**YOUR TASK**
Nothing in the records should differ when they are repeated. Restate them word for word.

[Source texts of formatted documents]
[Start of section]

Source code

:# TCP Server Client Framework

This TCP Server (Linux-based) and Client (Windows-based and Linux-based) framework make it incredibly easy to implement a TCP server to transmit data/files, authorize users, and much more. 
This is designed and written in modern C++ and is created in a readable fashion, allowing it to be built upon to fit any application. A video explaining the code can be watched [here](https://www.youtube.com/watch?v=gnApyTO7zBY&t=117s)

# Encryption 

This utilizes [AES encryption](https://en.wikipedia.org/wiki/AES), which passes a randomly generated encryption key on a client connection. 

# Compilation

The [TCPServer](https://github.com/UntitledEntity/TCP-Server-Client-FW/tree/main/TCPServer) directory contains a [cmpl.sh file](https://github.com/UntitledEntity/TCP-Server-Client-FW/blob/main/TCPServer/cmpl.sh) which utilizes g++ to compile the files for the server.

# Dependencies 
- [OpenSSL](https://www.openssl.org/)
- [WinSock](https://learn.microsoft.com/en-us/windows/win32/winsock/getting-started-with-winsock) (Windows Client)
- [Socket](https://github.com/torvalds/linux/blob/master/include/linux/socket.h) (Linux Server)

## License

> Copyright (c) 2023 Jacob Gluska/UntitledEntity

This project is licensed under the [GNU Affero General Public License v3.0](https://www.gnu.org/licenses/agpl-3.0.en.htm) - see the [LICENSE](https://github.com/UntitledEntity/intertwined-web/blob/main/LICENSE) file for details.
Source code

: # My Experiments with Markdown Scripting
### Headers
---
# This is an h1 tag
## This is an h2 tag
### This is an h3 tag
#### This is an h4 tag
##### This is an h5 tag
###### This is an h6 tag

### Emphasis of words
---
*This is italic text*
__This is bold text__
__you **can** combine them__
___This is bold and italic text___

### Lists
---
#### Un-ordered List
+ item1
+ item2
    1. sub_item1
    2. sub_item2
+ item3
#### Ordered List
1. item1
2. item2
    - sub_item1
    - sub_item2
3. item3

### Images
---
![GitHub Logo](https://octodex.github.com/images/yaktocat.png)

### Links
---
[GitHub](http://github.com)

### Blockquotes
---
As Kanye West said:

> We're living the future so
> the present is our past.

[End of section]

**ANSWER BOX**
Source code

:# TCP Server Client Framework

This TCP Server (Linux-based) and Client (Windows-based and Linux-based) framework make it incredibly easy to implement a TCP server to transmit data/files, authorize users, and much more. 
This is designed and written in modern C++ and is created in a readable fashion, allowing it to be built upon to fit any application. A video explaining the code can be watched [here](https://www.youtube.com/watch?v=gnApyTO7zBY&t=117s)

# Encryption 

This utilizes [AES encryption](https://en.wikipedia.org/wiki/AES), which passes a randomly generated encryption key on a client connection. 

# Compilation

The [TCPServer](https://github.com/UntitledEntity/TCP-Server-Client-FW/tree/main/TCPServer) directory contains a [cmpl.sh file](https://github.com/UntitledEntity/TCP-Server-Client-FW/blob/main/TCPServer/cmpl.sh) which utilizes g++ to compile the files for the server.

# Dependencies 
- [OpenSSL](https://www.openssl.org/)
- [WinSock](https://learn.microsoft.com/en-us/windows/win32/winsock/getting-started-with-winsock) (Windows Client)
- [Socket](https://github.com/torvalds/linux/blob/master/include/linux/socket.h) (Linux Server)

## License

> Copyright (c) 2023 Jacob Gluska/UntitledEntity

This project is licensed under the [GNU Affero General Public License v3.0](https://www.gnu.org/licenses/agpl-3.0.en.htm) - see the [LICENSE](https://github.com/UntitledEntity/intertwined-web/blob/main/LICENSE) file for details.
Source code

: # My Experiments with Markdown Scripting
### Headers
---
# This is an h1 tag
## This is an h2 tag
### This is an h3 tag
#### This is an h4 tag
##### This is an h5 tag
###### This is an h6 tag

### Emphasis of words
---
*This is italic text*
__This is bold text__
__you **can** combine them__
___This is bold and italic text___

### Lists
---
#### Un-ordered List
+ item1
+ item2
    1. sub_item1
    2. sub_item2
+ item3
#### Ordered List
1. item1
2. item2
    - sub_item1
    - sub_item2
3. item3

### Images
---
![GitHub Logo](https://octodex.github.com/images/yaktocat.png)

### Links
---
[GitHub](http://github.com)

### Blockquotes
---
As Kanye West said:

> We're living the future so
> the present is our past.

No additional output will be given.